_ACTIVITY_
Identify each line below that contains the word "variables", and copy it out.

_TASK INPUTS_

——————

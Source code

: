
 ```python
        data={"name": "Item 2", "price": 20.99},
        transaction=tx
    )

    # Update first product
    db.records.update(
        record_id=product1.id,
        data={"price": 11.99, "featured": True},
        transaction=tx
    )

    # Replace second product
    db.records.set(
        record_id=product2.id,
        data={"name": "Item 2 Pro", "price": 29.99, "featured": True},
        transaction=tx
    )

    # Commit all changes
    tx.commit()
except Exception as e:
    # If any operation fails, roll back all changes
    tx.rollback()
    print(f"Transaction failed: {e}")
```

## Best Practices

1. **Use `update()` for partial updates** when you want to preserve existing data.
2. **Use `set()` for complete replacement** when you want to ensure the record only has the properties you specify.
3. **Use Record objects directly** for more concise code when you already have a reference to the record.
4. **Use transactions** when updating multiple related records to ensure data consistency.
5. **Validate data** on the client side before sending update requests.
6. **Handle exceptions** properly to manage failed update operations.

——————

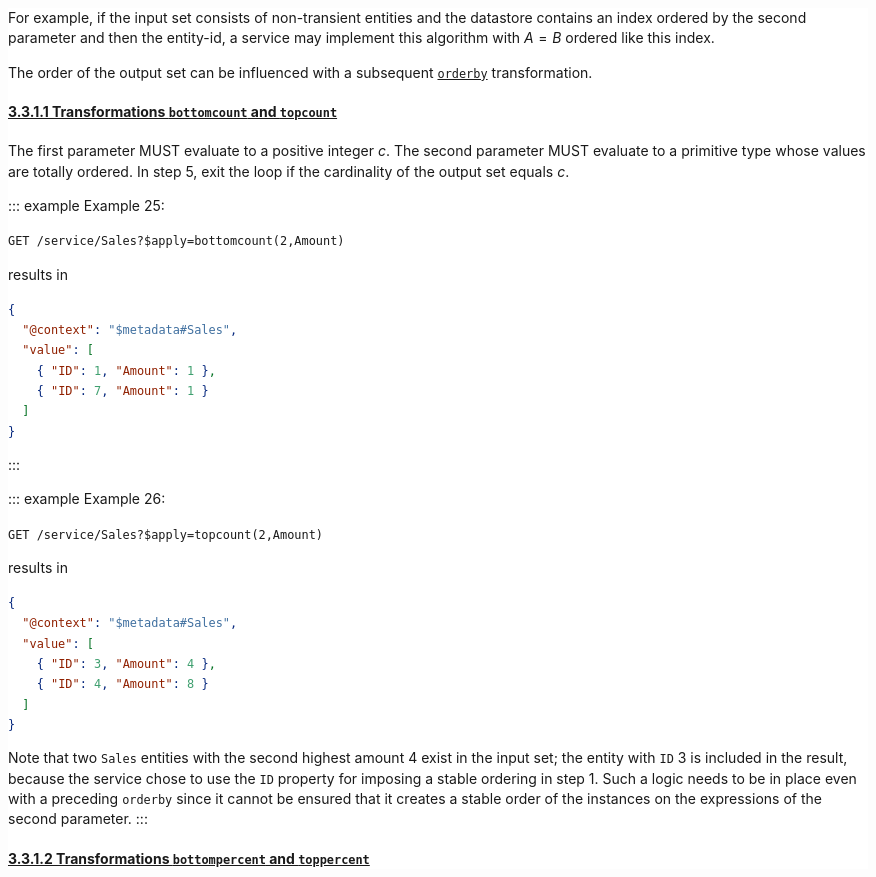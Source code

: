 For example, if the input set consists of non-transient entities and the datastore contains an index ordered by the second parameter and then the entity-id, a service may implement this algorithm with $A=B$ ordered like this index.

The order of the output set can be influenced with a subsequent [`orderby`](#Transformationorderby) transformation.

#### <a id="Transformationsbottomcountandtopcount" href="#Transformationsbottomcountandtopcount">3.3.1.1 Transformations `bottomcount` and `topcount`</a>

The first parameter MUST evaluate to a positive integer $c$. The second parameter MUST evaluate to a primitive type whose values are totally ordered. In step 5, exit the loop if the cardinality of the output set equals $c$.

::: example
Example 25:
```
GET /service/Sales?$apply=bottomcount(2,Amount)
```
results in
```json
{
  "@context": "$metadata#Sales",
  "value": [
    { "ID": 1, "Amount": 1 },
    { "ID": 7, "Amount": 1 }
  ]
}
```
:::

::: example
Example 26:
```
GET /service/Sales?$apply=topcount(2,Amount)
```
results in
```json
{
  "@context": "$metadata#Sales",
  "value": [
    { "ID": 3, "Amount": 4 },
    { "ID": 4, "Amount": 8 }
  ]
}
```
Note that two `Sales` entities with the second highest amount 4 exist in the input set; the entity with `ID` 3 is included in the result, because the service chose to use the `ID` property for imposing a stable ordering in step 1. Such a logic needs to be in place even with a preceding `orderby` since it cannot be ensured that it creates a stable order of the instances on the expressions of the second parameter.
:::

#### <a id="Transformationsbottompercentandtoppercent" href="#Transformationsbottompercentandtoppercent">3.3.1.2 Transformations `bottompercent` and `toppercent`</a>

——————

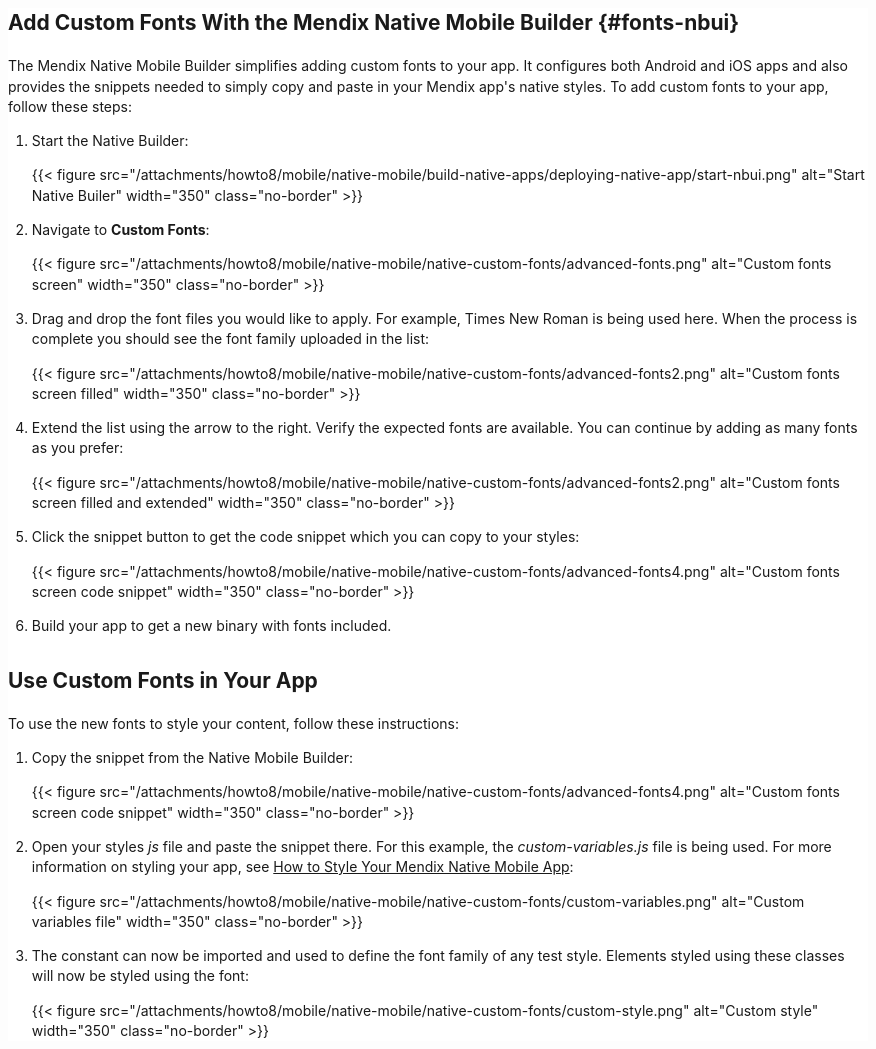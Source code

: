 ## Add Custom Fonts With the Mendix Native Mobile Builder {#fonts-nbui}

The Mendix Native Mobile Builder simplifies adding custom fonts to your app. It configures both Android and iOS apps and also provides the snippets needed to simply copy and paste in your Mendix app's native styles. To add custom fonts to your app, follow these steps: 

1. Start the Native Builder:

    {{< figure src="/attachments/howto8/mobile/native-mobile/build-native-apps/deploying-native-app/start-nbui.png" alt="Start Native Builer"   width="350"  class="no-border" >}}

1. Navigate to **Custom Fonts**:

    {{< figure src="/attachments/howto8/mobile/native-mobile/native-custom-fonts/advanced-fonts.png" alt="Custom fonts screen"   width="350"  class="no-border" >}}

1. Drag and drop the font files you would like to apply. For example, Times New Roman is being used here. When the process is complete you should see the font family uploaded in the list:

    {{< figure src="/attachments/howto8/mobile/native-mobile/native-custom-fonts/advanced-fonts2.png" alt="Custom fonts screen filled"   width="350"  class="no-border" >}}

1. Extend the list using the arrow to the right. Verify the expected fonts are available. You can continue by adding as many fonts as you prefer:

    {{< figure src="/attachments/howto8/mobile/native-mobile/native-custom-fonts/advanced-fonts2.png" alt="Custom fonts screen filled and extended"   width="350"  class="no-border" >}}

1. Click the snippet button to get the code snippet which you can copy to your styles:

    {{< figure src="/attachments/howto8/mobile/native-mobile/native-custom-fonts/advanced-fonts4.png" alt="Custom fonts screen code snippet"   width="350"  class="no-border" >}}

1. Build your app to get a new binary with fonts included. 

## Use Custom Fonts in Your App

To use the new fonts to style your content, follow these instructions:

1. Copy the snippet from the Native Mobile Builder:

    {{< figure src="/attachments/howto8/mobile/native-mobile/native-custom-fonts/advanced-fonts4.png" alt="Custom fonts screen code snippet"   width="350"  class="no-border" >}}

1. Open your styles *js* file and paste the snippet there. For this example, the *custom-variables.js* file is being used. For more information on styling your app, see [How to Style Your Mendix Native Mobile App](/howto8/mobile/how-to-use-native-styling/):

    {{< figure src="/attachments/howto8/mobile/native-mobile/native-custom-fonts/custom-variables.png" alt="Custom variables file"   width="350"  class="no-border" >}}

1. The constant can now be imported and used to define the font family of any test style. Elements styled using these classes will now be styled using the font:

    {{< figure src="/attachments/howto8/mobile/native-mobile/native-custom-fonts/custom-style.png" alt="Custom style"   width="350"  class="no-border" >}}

——————

_OUTPUT FOR THIS EXERCISE_
1. Open your styles *js* file and paste the snippet there. For this example, the *custom-variables.js* file is being used. For more information on styling your app, see [How to Style Your Mendix Native Mobile App](/howto8/mobile/how-to-use-native-styling/):
    {{< figure src="/attachments/howto8/mobile/native-mobile/native-custom-fonts/custom-variables.png" alt="Custom variables file"   width="350"  class="no-border" >}}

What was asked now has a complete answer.